EXERCISE PROMPT -
From the first line to the last, output the material exactly.

THE INPUT -
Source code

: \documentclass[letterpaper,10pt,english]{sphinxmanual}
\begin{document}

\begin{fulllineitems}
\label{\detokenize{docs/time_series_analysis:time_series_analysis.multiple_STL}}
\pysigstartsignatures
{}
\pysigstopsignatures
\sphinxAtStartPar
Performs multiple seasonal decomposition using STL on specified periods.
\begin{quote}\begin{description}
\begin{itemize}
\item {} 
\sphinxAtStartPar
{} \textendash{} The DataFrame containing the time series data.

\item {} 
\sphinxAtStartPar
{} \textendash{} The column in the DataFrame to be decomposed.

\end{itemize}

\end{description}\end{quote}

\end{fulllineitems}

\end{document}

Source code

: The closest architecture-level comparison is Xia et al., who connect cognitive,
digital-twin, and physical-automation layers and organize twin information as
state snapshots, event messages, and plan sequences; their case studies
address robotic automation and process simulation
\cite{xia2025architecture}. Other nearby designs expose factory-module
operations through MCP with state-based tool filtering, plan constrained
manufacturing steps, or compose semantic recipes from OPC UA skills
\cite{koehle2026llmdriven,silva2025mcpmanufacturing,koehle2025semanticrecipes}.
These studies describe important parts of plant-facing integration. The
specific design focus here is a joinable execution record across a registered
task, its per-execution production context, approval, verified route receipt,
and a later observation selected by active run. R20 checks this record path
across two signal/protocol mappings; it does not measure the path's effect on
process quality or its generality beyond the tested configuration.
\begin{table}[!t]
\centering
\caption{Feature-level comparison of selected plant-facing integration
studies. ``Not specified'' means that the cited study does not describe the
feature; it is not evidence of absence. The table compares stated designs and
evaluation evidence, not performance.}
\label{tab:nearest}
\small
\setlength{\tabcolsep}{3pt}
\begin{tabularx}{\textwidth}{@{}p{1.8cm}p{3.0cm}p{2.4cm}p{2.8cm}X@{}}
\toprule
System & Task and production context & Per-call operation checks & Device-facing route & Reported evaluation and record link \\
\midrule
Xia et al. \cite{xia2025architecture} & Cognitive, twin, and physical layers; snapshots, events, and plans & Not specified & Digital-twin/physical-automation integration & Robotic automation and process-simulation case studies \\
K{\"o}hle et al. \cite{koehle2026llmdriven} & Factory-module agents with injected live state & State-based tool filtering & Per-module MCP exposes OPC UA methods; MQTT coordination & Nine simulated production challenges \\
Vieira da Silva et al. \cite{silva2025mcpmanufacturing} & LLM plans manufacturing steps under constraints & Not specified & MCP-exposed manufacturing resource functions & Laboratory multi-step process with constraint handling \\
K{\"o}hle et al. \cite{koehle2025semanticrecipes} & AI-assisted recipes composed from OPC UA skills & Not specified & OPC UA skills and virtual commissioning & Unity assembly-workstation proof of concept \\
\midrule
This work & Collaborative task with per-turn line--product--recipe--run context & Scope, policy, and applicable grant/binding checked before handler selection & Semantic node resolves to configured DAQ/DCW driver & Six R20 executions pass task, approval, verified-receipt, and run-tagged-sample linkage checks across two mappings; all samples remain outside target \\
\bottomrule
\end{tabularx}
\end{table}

RESULT FOR THIS EXERCISE -
Source code

: \documentclass[letterpaper,10pt,english]{sphinxmanual}
\begin{document}

\begin{fulllineitems}
\label{\detokenize{docs/time_series_analysis:time_series_analysis.multiple_STL}}
\pysigstartsignatures
{}
\pysigstopsignatures
\sphinxAtStartPar
Performs multiple seasonal decomposition using STL on specified periods.
\begin{quote}\begin{description}
\begin{itemize}
\item {} 
\sphinxAtStartPar
{} \textendash{} The DataFrame containing the time series data.

\item {} 
\sphinxAtStartPar
{} \textendash{} The column in the DataFrame to be decomposed.

\end{itemize}

\end{description}\end{quote}

\end{fulllineitems}

\end{document}

Source code

: The closest architecture-level comparison is Xia et al., who connect cognitive,
digital-twin, and physical-automation layers and organize twin information as
state snapshots, event messages, and plan sequences; their case studies
address robotic automation and process simulation
\cite{xia2025architecture}. Other nearby designs expose factory-module
operations through MCP with state-based tool filtering, plan constrained
manufacturing steps, or compose semantic recipes from OPC UA skills
\cite{koehle2026llmdriven,silva2025mcpmanufacturing,koehle2025semanticrecipes}.
These studies describe important parts of plant-facing integration. The
specific design focus here is a joinable execution record across a registered
task, its per-execution production context, approval, verified route receipt,
and a later observation selected by active run. R20 checks this record path
across two signal/protocol mappings; it does not measure the path's effect on
process quality or its generality beyond the tested configuration.
\begin{table}[!t]
\centering
\caption{Feature-level comparison of selected plant-facing integration
studies. ``Not specified'' means that the cited study does not describe the
feature; it is not evidence of absence. The table compares stated designs and
evaluation evidence, not performance.}
\label{tab:nearest}
\small
\setlength{\tabcolsep}{3pt}
\begin{tabularx}{\textwidth}{@{}p{1.8cm}p{3.0cm}p{2.4cm}p{2.8cm}X@{}}
\toprule
System & Task and production context & Per-call operation checks & Device-facing route & Reported evaluation and record link \\
\midrule
Xia et al. \cite{xia2025architecture} & Cognitive, twin, and physical layers; snapshots, events, and plans & Not specified & Digital-twin/physical-automation integration & Robotic automation and process-simulation case studies \\
K{\"o}hle et al. \cite{koehle2026llmdriven} & Factory-module agents with injected live state & State-based tool filtering & Per-module MCP exposes OPC UA methods; MQTT coordination & Nine simulated production challenges \\
Vieira da Silva et al. \cite{silva2025mcpmanufacturing} & LLM plans manufacturing steps under constraints & Not specified & MCP-exposed manufacturing resource functions & Laboratory multi-step process with constraint handling \\
K{\"o}hle et al. \cite{koehle2025semanticrecipes} & AI-assisted recipes composed from OPC UA skills & Not specified & OPC UA skills and virtual commissioning & Unity assembly-workstation proof of concept \\
\midrule
This work & Collaborative task with per-turn line--product--recipe--run context & Scope, policy, and applicable grant/binding checked before handler selection & Semantic node resolves to configured DAQ/DCW driver & Six R20 executions pass task, approval, verified-receipt, and run-tagged-sample linkage checks across two mappings; all samples remain outside target \\
\bottomrule
\end{tabularx}
\end{table}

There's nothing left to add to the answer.